====== Listed entries
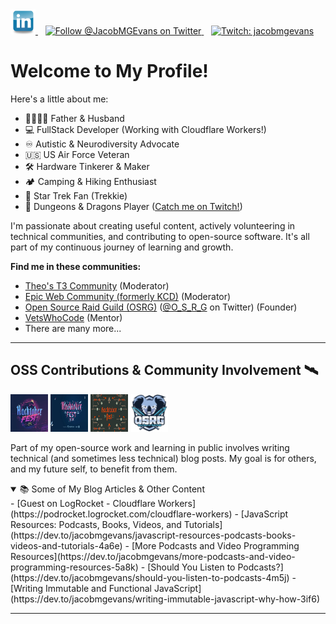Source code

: <div align="left">
  <a href="https://www.linkedin.com/in/jacob-m-g-evans" target="_blank" rel="noopener noreferrer">
    <img alt="Connect on LinkedIn" src="https://github.com/JacobMGEvans/JacobMGEvans/raw/main/public/linkedin.webp" height="40" width="40" />
  </a>
  &nbsp;&nbsp; <a href="https://twitter.com/JacobMGEvans?ref_src=twsrc%5Etfw" target="_blank" rel="noopener noreferrer">
    <img src="https://img.shields.io/twitter/follow/JacobMGEvans?style=social&logo=twitter" alt="Follow @JacobMGEvans on Twitter"/>
    </a>
   &nbsp;&nbsp;
  <a href="http://twitch.tv/jacobmgevans" target="_blank" rel="noopener noreferrer">
     <img src="https://img.shields.io/badge/Twitch-jacobmgevans-9146FF?style=flat-square&logo=twitch" alt="Twitch: jacobmgevans"/>
     </a>
</div>

# Welcome to My Profile!

Here's a little about me:

- 👨‍👩‍👧‍👦 Father & Husband
- 💻 FullStack Developer (Working with Cloudflare Workers!)
- ♾️ Autistic & Neurodiversity Advocate
- 🇺🇸 US Air Force Veteran
- 🛠️ Hardware Tinkerer & Maker
- 🏕️ Camping & Hiking Enthusiast
- 🖖 Star Trek Fan (Trekkie)
- 🎲 Dungeons & Dragons Player ([Catch me on Twitch!](http://twitch.tv/jacobmgevans))

I'm passionate about creating useful content, actively volunteering in technical communities, and contributing to open-source software. It's all part of my continuous journey of learning and growth.

**Find me in these communities:**

- [Theo's T3 Community](https://discord.gg/xQsq2JzcUM) (Moderator)
- [Epic Web Community (formerly KCD)](https://kentcdodds.com/discord) (Moderator)
- [Open Source Raid Guild (OSRG)](https://osrg.t3.gg/) ([@O_S_R_G](https://twitter.com/O_S_R_G) on Twitter) (Founder)
- [VetsWhoCode](https://vetswhocode.io/) (Mentor)
- There are many more...

---

## OSS Contributions & Community Involvement 🛰️

<p>
  <a href="https://dev.to/jacobmgevans"><img src="https://github.com/JacobMGEvans/JacobMGEvans/raw/main/public/hacktober2019.webp" alt="2019 Hacktoberfest Contributor" height="60" width="60" /></a>
  <a href="https://dev.to/jacobmgevans"><img src="https://github.com/JacobMGEvans/JacobMGEvans/raw/main/public/hacktober2020.webp" alt="2020 Hacktoberfest Contributor" height="60" width="60" /></a>
  <a href="https://dev.to/jacobmgevans"><img src="https://github.com/JacobMGEvans/JacobMGEvans/raw/main/public/hacktober2021.webp" alt="2021 Hacktoberfest Contributor" height="60" width="60" /></a>
  <a href="https://osrg.t3.gg/"><img src="https://github.com/JacobMGEvans/JacobMGEvans/raw/main/public/osrg.webp" alt="Open Source Raid Guild Member" height="60" width="60" /></a>
</p>

Part of my open-source work and learning in public involves writing technical (and sometimes less technical) blog posts. My goal is for others, and my future self, to benefit from them.

<details open>
<summary>📚 Some of My Blog Articles & Other Content</summary>
- [Guest on LogRocket - Cloudflare Workers](https://podrocket.logrocket.com/cloudflare-workers)
- [JavaScript Resources: Podcasts, Books, Videos, and Tutorials](https://dev.to/jacobmgevans/javascript-resources-podcasts-books-videos-and-tutorials-4a6e)
- [More Podcasts and Video Programming Resources](https://dev.to/jacobmgevans/more-podcasts-and-video-programming-resources-5a8k)
- [Should You Listen to Podcasts?](https://dev.to/jacobmgevans/should-you-listen-to-podcasts-4m5j)
- [Writing Immutable and Functional JavaScript](https://dev.to/jacobmgevans/writing-immutable-javascript-why-how-3if6)
</details>

---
============
## [Task prompt]
Give the entries again word for word, but skip the pictures.

## [Exercise response]
Source code

: <div align="left">
  <a href="https://www.linkedin.com/in/jacob-m-g-evans" target="_blank" rel="noopener noreferrer">
    <img alt="Connect on LinkedIn" src="https://github.com/JacobMGEvans/JacobMGEvans/raw/main/public/linkedin.webp" height="40" width="40" />
  </a>
  &nbsp;&nbsp; <a href="https://twitter.com/JacobMGEvans?ref_src=twsrc%5Etfw" target="_blank" rel="noopener noreferrer">
    <img src="https://img.shields.io/twitter/follow/JacobMGEvans?style=social&logo=twitter" alt="Follow @JacobMGEvans on Twitter"/>
    </a>
   &nbsp;&nbsp;
  <a href="http://twitch.tv/jacobmgevans" target="_blank" rel="noopener noreferrer">
     <img src="https://img.shields.io/badge/Twitch-jacobmgevans-9146FF?style=flat-square&logo=twitch" alt="Twitch: jacobmgevans"/>
     </a>
</div>

# Welcome to My Profile!

Here's a little about me:

- 👨‍👩‍👧‍👦 Father & Husband
- 💻 FullStack Developer (Working with Cloudflare Workers!)
- ♾️ Autistic & Neurodiversity Advocate
- 🇺🇸 US Air Force Veteran
- 🛠️ Hardware Tinkerer & Maker
- 🏕️ Camping & Hiking Enthusiast
- 🖖 Star Trek Fan (Trekkie)
- 🎲 Dungeons & Dragons Player ([Catch me on Twitch!](http://twitch.tv/jacobmgevans))

I'm passionate about creating useful content, actively volunteering in technical communities, and contributing to open-source software. It's all part of my continuous journey of learning and growth.

**Find me in these communities:**

- [Theo's T3 Community](https://discord.gg/xQsq2JzcUM) (Moderator)
- [Epic Web Community (formerly KCD)](https://kentcdodds.com/discord) (Moderator)
- [Open Source Raid Guild (OSRG)](https://osrg.t3.gg/) ([@O_S_R_G](https://twitter.com/O_S_R_G) on Twitter) (Founder)
- [VetsWhoCode](https://vetswhocode.io/) (Mentor)
- There are many more...

---

## OSS Contributions & Community Involvement 🛰️

<p>
  <a href="https://dev.to/jacobmgevans"><img src="https://github.com/JacobMGEvans/JacobMGEvans/raw/main/public/hacktober2019.webp" alt="2019 Hacktoberfest Contributor" height="60" width="60" /></a>
  <a href="https://dev.to/jacobmgevans"><img src="https://github.com/JacobMGEvans/JacobMGEvans/raw/main/public/hacktober2020.webp" alt="2020 Hacktoberfest Contributor" height="60" width="60" /></a>
  <a href="https://dev.to/jacobmgevans"><img src="https://github.com/JacobMGEvans/JacobMGEvans/raw/main/public/hacktober2021.webp" alt="2021 Hacktoberfest Contributor" height="60" width="60" /></a>
  <a href="https://osrg.t3.gg/"><img src="https://github.com/JacobMGEvans/JacobMGEvans/raw/main/public/osrg.webp" alt="Open Source Raid Guild Member" height="60" width="60" /></a>
</p>

Part of my open-source work and learning in public involves writing technical (and sometimes less technical) blog posts. My goal is for others, and my future self, to benefit from them.

<details open>
<summary>📚 Some of My Blog Articles & Other Content</summary>
- [Guest on LogRocket - Cloudflare Workers](https://podrocket.logrocket.com/cloudflare-workers)
- [JavaScript Resources: Podcasts, Books, Videos, and Tutorials](https://dev.to/jacobmgevans/javascript-resources-podcasts-books-videos-and-tutorials-4a6e)
- [More Podcasts and Video Programming Resources](https://dev.to/jacobmgevans/more-podcasts-and-video-programming-resources-5a8k)
- [Should You Listen to Podcasts?](https://dev.to/jacobmgevans/should-you-listen-to-podcasts-4m5j)
- [Writing Immutable and Functional JavaScript](https://dev.to/jacobmgevans/writing-immutable-javascript-why-how-3if6)
</details>

---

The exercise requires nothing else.